Culture et arts

«Papillon d’or», film d’Abdelhamid Bouchnaq : L’utopie d’un lieu magique (IV)

«Papillon d’or» est un monde magique où le jeu des acteurs est pertinemment doublé de lieux filmiques déterminés de leur part comme des acteurs révélateurs d’une certaine capacité signifiante. Ces lieux sont essentiellement figurés en non-lieux afin de transmettre leur impact psychique au spectateur, et c’est l’agilité émotionnelle de celui-ci qui sera profondément mise à l’épreuve pour déceler le contenu psychique de ces lieux.

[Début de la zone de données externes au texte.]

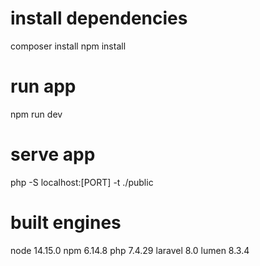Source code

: # install dependencies
composer install
npm install

# run app
npm run dev

# serve app
php -S localhost:[PORT] -t ./public

# built engines
node 14.15.0
npm 6.14.8
php 7.4.29
laravel 8.0
lumen 8.3.4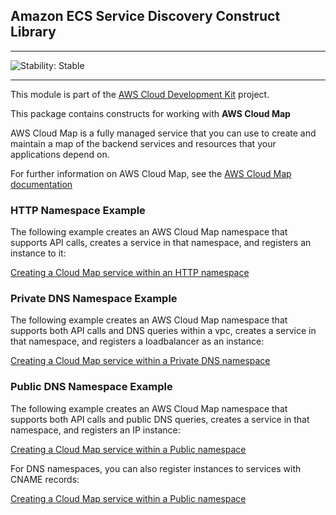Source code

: ## Amazon ECS Service Discovery Construct Library
<!--BEGIN STABILITY BANNER-->

---

![Stability: Stable](https://img.shields.io/badge/stability-Stable-success.svg?style=for-the-badge)


---
<!--END STABILITY BANNER-->

This module is part of the [AWS Cloud Development Kit](https://github.com/aws/aws-cdk) project.

This package contains constructs for working with **AWS Cloud Map**

AWS Cloud Map is a fully managed service that you can use to create and
maintain a map of the backend services and resources that your applications
depend on.

For further information on AWS Cloud Map,
see the [AWS Cloud Map documentation](https://docs.aws.amazon.com/cloud-map)

### HTTP Namespace Example

The following example creates an AWS Cloud Map namespace that
supports API calls, creates a service in that namespace, and
registers an instance to it:

[Creating a Cloud Map service within an HTTP namespace](test/integ.service-with-http-namespace.lit.ts)

### Private DNS Namespace Example

The following example creates an AWS Cloud Map namespace that
supports both API calls and DNS queries within a vpc, creates a
service in that namespace, and registers a loadbalancer as an
instance:

[Creating a Cloud Map service within a Private DNS namespace](test/integ.service-with-private-dns-namespace.lit.ts)

### Public DNS Namespace Example

The following example creates an AWS Cloud Map namespace that
supports both API calls and public DNS queries, creates a service in
that namespace, and registers an IP instance:

[Creating a Cloud Map service within a Public namespace](test/integ.service-with-public-dns-namespace.lit.ts)

For DNS namespaces, you can also register instances to services with CNAME records:

[Creating a Cloud Map service within a Public namespace](test/integ.service-with-cname-record.lit.ts)
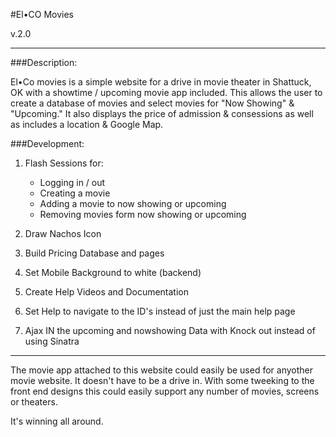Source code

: #El•CO Movies

v.2.0

---

###Description:

El•Co movies is a simple website for a drive in movie theater in Shattuck, OK with a showtime / upcoming movie app included. This allows the user to create a database of movies and select movies for "Now Showing" & "Upcoming." It also displays the price of admission & consessions as well as includes a location & Google Map. 

###Development:

1. Flash Sessions for:
	* Logging in / out
	* Creating a movie
	* Adding a movie to now showing or upcoming
	* Removing movies form now showing or upcoming

2. Draw Nachos Icon

3. Build Pricing Database and pages

4. Set Mobile Background to white (backend)

5. Create Help Videos and Documentation

6. Set Help to navigate to the ID's instead of just the main help page

7. Ajax IN the upcoming and nowshowing Data with Knock out instead of using Sinatra



---

The movie app attached to this website could easily be used for anyother movie website. It doesn't have to be a drive in. With some tweeking to the front end designs this could easily support any number of movies, screens or theaters. 

It's winning all around. 
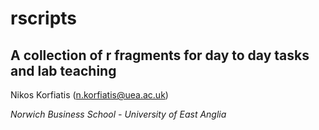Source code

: # rscripts
## A collection of r fragments for day to day tasks and lab teaching 

Nikos Korfiatis (n.korfiatis@uea.ac.uk)

_Norwich Business School - University of East Anglia_
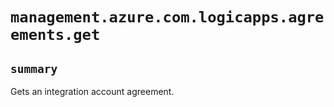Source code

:# `management.azure.com.logicapps.agreements.get`

## `summary`
Gets an integration account agreement.


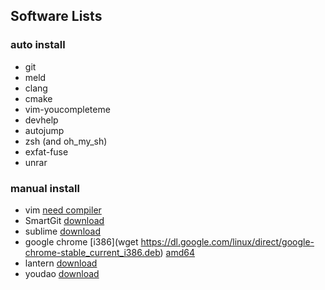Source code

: Software Lists
------

### auto install
- git
- meld
- clang
- cmake
- vim-youcompleteme
- devhelp
- autojump
- zsh (and oh_my_sh)
- exfat-fuse
- unrar

### manual install
- vim [need compiler](./vim/vim_install.md)
- SmartGit [download](http://www.syntevo.com/smartgit/download)
- sublime [download](http://www.sublimetext.com/3)
- google chrome [i386](wget https://dl.google.com/linux/direct/google-chrome-stable_current_i386.deb) [amd64](https://dl.google.com/linux/direct/google-chrome-stable_current_amd64.deb)
- lantern [download](https://getlantern.org)
- youdao [download](http://cidian.youdao.com/index-linux.html)
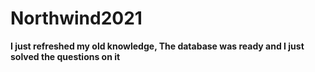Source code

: # Northwind2021
 **I just refreshed my old knowledge, The database was ready and I just solved the questions on it**

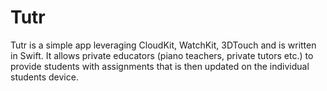 # Tutr

Tutr is a simple app leveraging CloudKit, WatchKit, 3DTouch and is written in Swift. It allows private educators (piano teachers, private tutors etc.) to provide students with assignments that is then updated on the individual students device. 
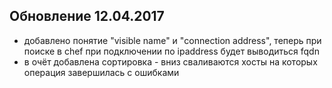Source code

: ## Обновление 12.04.2017
* добавлено понятие "visible name" и "connection address", теперь при поиске в chef при подключении по ipaddress будет выводиться fqdn <ipaddress>
* в очёт добавлена сортировка - вниз сваливаются хосты на которых операция завершилась с ошибками
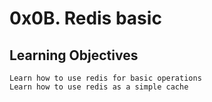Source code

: # 0x0B. Redis basic

## Learning Objectives

    Learn how to use redis for basic operations
    Learn how to use redis as a simple cache
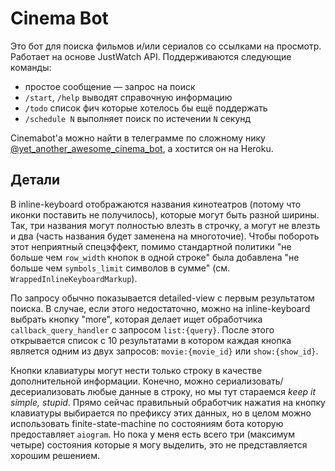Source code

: # Cinema Bot

Это бот для поиска фильмов и/или сериалов со ссылками на просмотр.
Работает на основе JustWatch API.
Поддерживаются следующие команды:

- простое сообщение — запрос на поиск
- `/start`, `/help` выводят справочную информацию
- `/todo` список фич которые хотелось бы ещё поддержать
- `/schedule N` выполняет поиск по истечении `N` секунд

Cinemabot'а можно найти в телеграмме по сложному нику [@yet_another_awesome_cinema_bot](https://t.me/yet_another_awesome_cinema_bot), а хостится он на Heroku.

## Детали

В inline-keyboard отображаются названия кинотеатров (потому что иконки поставить не получилось), которые могут быть разной ширины.
Так, три названия могут полностью влезть в строчку, а могут не влезть и два (часть названия будет заменена на многоточие).
Чтобы побороть этот неприятный спецэффект, помимо стандартной политики "не больше чем `row_width` кнопок в одной строке" была добавлена "не больше чем `symbols_limit` символов в сумме" (см. `WrappedInlineKeyboardMarkup`).

По запросу обычно показывается detailed-view с первым результатом поиска.
В случае, если этого недостаточно, можно на inline-keyboard выбрать кнопку "more", которая делает ищет обработчика `callback_query_handler` с запросом `list:{query}`.
После этого открывается список с 10 результатами в котором каждая кнопка является одним из двух запросов: `movie:{movie_id}` или `show:{show_id}`.

Кнопки клавиатуры могут нести только строку в качестве дополнительной информации.
Конечно, можно сериализовать/десериализовать любые данные в строку, но мы тут стараемся _keep it simple, stupid_.
Прямо сейчас правильный обработчик нажатия на кнопку клавиатуры выбирается по префиксу этих данных, но в целом можно использовать finite-state-machine по состояниям бота которую предоставляет `aiogram`.
Но пока у меня есть всего три (максимум четыре) состояния которые я могу выделить, это не представляется хорошим решением. 
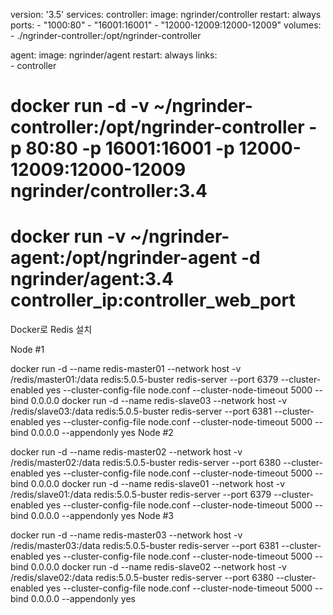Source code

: version: '3.5'
services:
  controller:
    image: ngrinder/controller
    restart: always
    ports: 
      - "1000:80"
      - "16001:16001"
      - "12000-12009:12000-12009"
    volumes:
      - ./ngrinder-controller:/opt/ngrinder-controller

  agent:
    image: ngrinder/agent
    restart: always
    links:    
      - controller

# docker run -d -v ~/ngrinder-controller:/opt/ngrinder-controller -p 80:80 -p 16001:16001 -p 12000-12009:12000-12009 ngrinder/controller:3.4      
# docker run -v ~/ngrinder-agent:/opt/ngrinder-agent -d ngrinder/agent:3.4 controller_ip:controller_web_port





Docker로 Redis 설치

Node #1

docker run -d --name redis-master01 --network host -v /redis/master01:/data redis:5.0.5-buster redis-server --port 6379 --cluster-enabled yes --cluster-config-file node.conf --cluster-node-timeout 5000 --bind 0.0.0.0
docker run -d --name redis-slave03 --network host -v /redis/slave03:/data redis:5.0.5-buster redis-server --port 6381 --cluster-enabled yes --cluster-config-file node.conf --cluster-node-timeout 5000 --bind 0.0.0.0 --appendonly yes
Node #2

docker run -d --name redis-master02 --network host -v /redis/master02:/data redis:5.0.5-buster redis-server --port 6380 --cluster-enabled yes --cluster-config-file node.conf --cluster-node-timeout 5000 --bind 0.0.0.0
docker run -d --name redis-slave01 --network host -v /redis/slave01:/data redis:5.0.5-buster redis-server --port 6379 --cluster-enabled yes --cluster-config-file node.conf --cluster-node-timeout 5000 --bind 0.0.0.0 --appendonly yes
Node #3

docker run -d --name redis-master03 --network host -v /redis/master03:/data redis:5.0.5-buster redis-server --port 6381 --cluster-enabled yes --cluster-config-file node.conf --cluster-node-timeout 5000 --bind 0.0.0.0
docker run -d --name redis-slave02 --network host -v /redis/slave02:/data redis:5.0.5-buster redis-server --port 6380 --cluster-enabled yes --cluster-config-file node.conf --cluster-node-timeout 5000 --bind 0.0.0.0 --appendonly yes


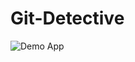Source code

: # Git-Detective

![Demo App](https://res.cloudinary.com/den0awox0/image/upload/v1709806268/fbuqhuzm3ti6vw3ew583.png)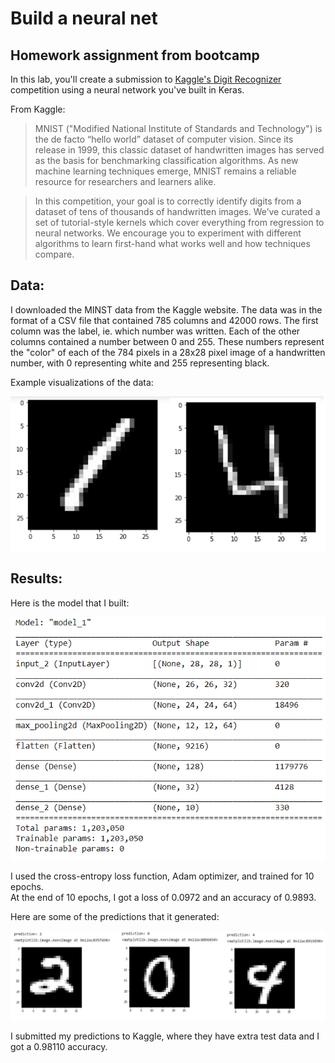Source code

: # Build a neural net 
## Homework assignment from bootcamp
In this lab, you'll create a submission to [Kaggle's Digit Recognizer](https://www.kaggle.com/c/digit-recognizer) competition using a neural network you've built in Keras.

From Kaggle:

> MNIST ("Modified National Institute of Standards and Technology") is the de facto “hello world” dataset of computer vision. Since its release in 1999, this classic dataset of handwritten images has served as the basis for benchmarking classification algorithms. As new machine learning techniques emerge, MNIST remains a reliable resource for researchers and learners alike.

> In this competition, your goal is to correctly identify digits from a dataset of tens of thousands of handwritten images. We’ve curated a set of tutorial-style kernels which cover everything from regression to neural networks. We encourage you to experiment with different algorithms to learn first-hand what works well and how techniques compare.

## Data:
I downloaded the MINST data from the Kaggle website. The data was in the format of a CSV file that contained 785 columns and 42000 rows. The first column was the label, ie. which number was written. Each of the other columns contained a number between 0 and 255. These numbers represent the "color" of each of the 784 pixels in a 28x28 pixel image of a handwritten number, with 0 representing white and 255 representing black. 

Example visualizations of the data:

![](./assets/visualizations.png)

## Results:

Here is the model that I built:

![](./assets/model.png)

I used the cross-entropy loss function, Adam optimizer, and trained for 10 epochs.  
At the end of 10 epochs, I got a loss of 0.0972 and an accuracy of 0.9893.  

Here are some of the predictions that it generated:

![](./assets/predictions.png)

I submitted my predictions to Kaggle, where they have extra test data and I got a 0.98110 accuracy.
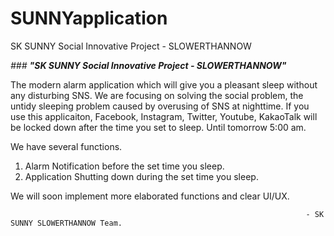 # SUNNYapplication
SK SUNNY Social Innovative Project - SLOWERTHANNOW


_### **"SK SUNNY Social Innovative Project - SLOWERTHANNOW"**_

The modern alarm application which will give you a pleasant sleep without any disturbing SNS.
We are focusing on solving the social problem, the untidy sleeping problem caused by overusing of SNS at nighttime.
If you use this applicaiton, Facebook, Instagram, Twitter, Youtube, KakaoTalk will be locked down after the time you set to sleep. Until tomorrow 5:00 am.

We have several functions.

1. Alarm Notification before the set time you sleep.
2. Application Shutting down during the set time you sleep.


We will soon implement more elaborated functions and clear UI/UX.

                                                                      - SK SUNNY SLOWERTHANNOW Team.
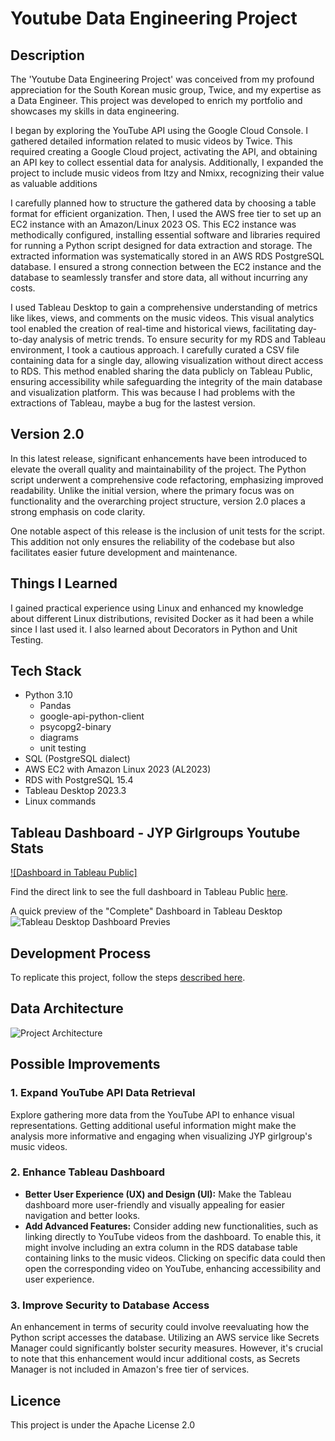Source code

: # Youtube Data Engineering Project

## Description

The 'Youtube Data Engineering Project' was conceived from my profound appreciation for the South Korean music group, Twice, and my expertise as a Data Engineer. This project was developed to enrich my portfolio and showcases my skills in data engineering.

I began by exploring the YouTube API using the Google Cloud Console. I gathered detailed information related to music videos by Twice. This required creating a Google Cloud project, activating the API, and obtaining an API key to collect essential data for analysis. Additionally, I expanded the project to include music videos from Itzy and Nmixx, recognizing their value as valuable additions

I carefully planned how to structure the gathered data by choosing a table format for efficient organization. Then, I used the AWS free tier to set up an EC2 instance with an Amazon/Linux 2023 OS. This EC2 instance was methodically configured, installing essential software and libraries required for running a Python script designed for data extraction and storage. The extracted information was systematically stored in an AWS RDS PostgreSQL database. I ensured a strong connection between the EC2 instance and the database to seamlessly transfer and store data, all without incurring any costs.

I used Tableau Desktop to gain a comprehensive understanding of metrics like likes, views, and comments on the music videos. This visual analytics tool enabled the creation of real-time and historical views, facilitating day-to-day analysis of metric trends. To ensure security for my RDS and Tableau environment, I took a cautious approach. I carefully curated a CSV file containing data for a single day, allowing visualization without direct access to RDS. This method enabled sharing the data publicly on Tableau Public, ensuring accessibility while safeguarding the integrity of the main database and visualization platform. This was because I had problems with the extractions of Tableau, maybe a bug for the lastest version.

## Version 2.0

In this latest release, significant enhancements have been introduced to elevate the overall quality and maintainability of the project. The Python script underwent a comprehensive code refactoring, emphasizing improved readability. Unlike the initial version, where the primary focus was on functionality and the overarching project structure, version 2.0 places a strong emphasis on code clarity.

One notable aspect of this release is the inclusion of unit tests for the script. This addition not only ensures the reliability of the codebase but also facilitates easier future development and maintenance.


## Things I Learned
I gained practical experience using Linux and enhanced my knowledge about different Linux distributions, revisited Docker as it had been a while since I last used it.
I also learned about Decorators in Python and Unit Testing.


## Tech Stack

- Python 3.10
    - Pandas
    - google-api-python-client
    - psycopg2-binary
    - diagrams
    - unit testing
- SQL (PostgreSQL dialect)
- AWS EC2 with Amazon Linux 2023 (AL2023)
- RDS with PostgreSQL 15.4
- Tableau Desktop 2023.3
- Linux commands

## Tableau Dashboard - JYP Girlgroups Youtube Stats

[![Dashboard in Tableau Public]](https://public.tableau.com/views/JYPGirlgroupsYoutubeStats/JYPGirlgroupsYoutubeStats?:language=es-ES&:display_count=n&:origin=viz_share_link)

Find the direct link to see the full dashboard in Tableau Public [here](https://public.tableau.com/views/JYPGirlgroupsYoutubeStats/JYPGirlgroupsYoutubeStats?:language=es-ES&:display_count=n&:origin=viz_share_link).

A quick preview of the "Complete" Dashboard in Tableau Desktop
![Tableau Desktop Dashboard Previes](img/tableau.gif)


## Development Process

To replicate this project, follow the steps [described here](steps/steps.MD).

## Data Architecture

![Project Architecture](img/arch.png)


## Possible Improvements

### 1. Expand YouTube API Data Retrieval
Explore gathering more data from the YouTube API to enhance visual representations. Getting additional useful information might make the analysis more informative and engaging when visualizing JYP girlgroup's music videos.

### 2. Enhance Tableau Dashboard
- **Better User Experience (UX) and Design (UI):** Make the Tableau dashboard more user-friendly and visually appealing for easier navigation and better looks.
- **Add Advanced Features:** Consider adding new functionalities, such as linking directly to YouTube videos from the dashboard. To enable this, it might involve including an extra column in the RDS database table containing links to the music videos. Clicking on specific data could then open the corresponding video on YouTube, enhancing accessibility and user experience.

### 3. Improve Security to Database Access
An enhancement in terms of security could involve reevaluating how the Python script accesses the database. Utilizing an AWS service like Secrets Manager could significantly bolster security measures. However, it's crucial to note that this enhancement would incur additional costs, as Secrets Manager is not included in Amazon's free tier of services.


## Licence

This project is under the Apache License 2.0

Déterminés comme un signifiant imaginaire, ces lieux acteurs divulguent leur propension sémiotique et renforcent l’impression de réalité. Le film nous délivre au sein d’un rêve enfantin, nous sollicitant à mieux vérifier la nature psychique de l’être humain que nous sommes. Entre réalité et magie, figure un lieu utopique régénérateur d’une enfance volée et d’un bonheur manqué.
La deuxième partie du film figure un monde utopique entremêlé entre réalité et magie, suscitant sensation et entendement. Dans ce monde, l’auteur du film semble bien réussir à dresser le bon profil d’un spectateur actif dont l’amplitude imageante est astucieusement prolifique. Ce monde est sciemment interprété par Jean Mitry comme ce qui :

«Suscite l’extase, devient extase. L’individu éprouve de nouveau ; il reconnaît. Et dans une connaissance nouvelle qui est plus parfaite que la connaissance immédiate puisqu’elle est la synthèse, incluse en un moment fugitif, de toutes les connaissances préalables relatives à l’objet représenté. Elle est une prise de conscience plus totale, plus pure».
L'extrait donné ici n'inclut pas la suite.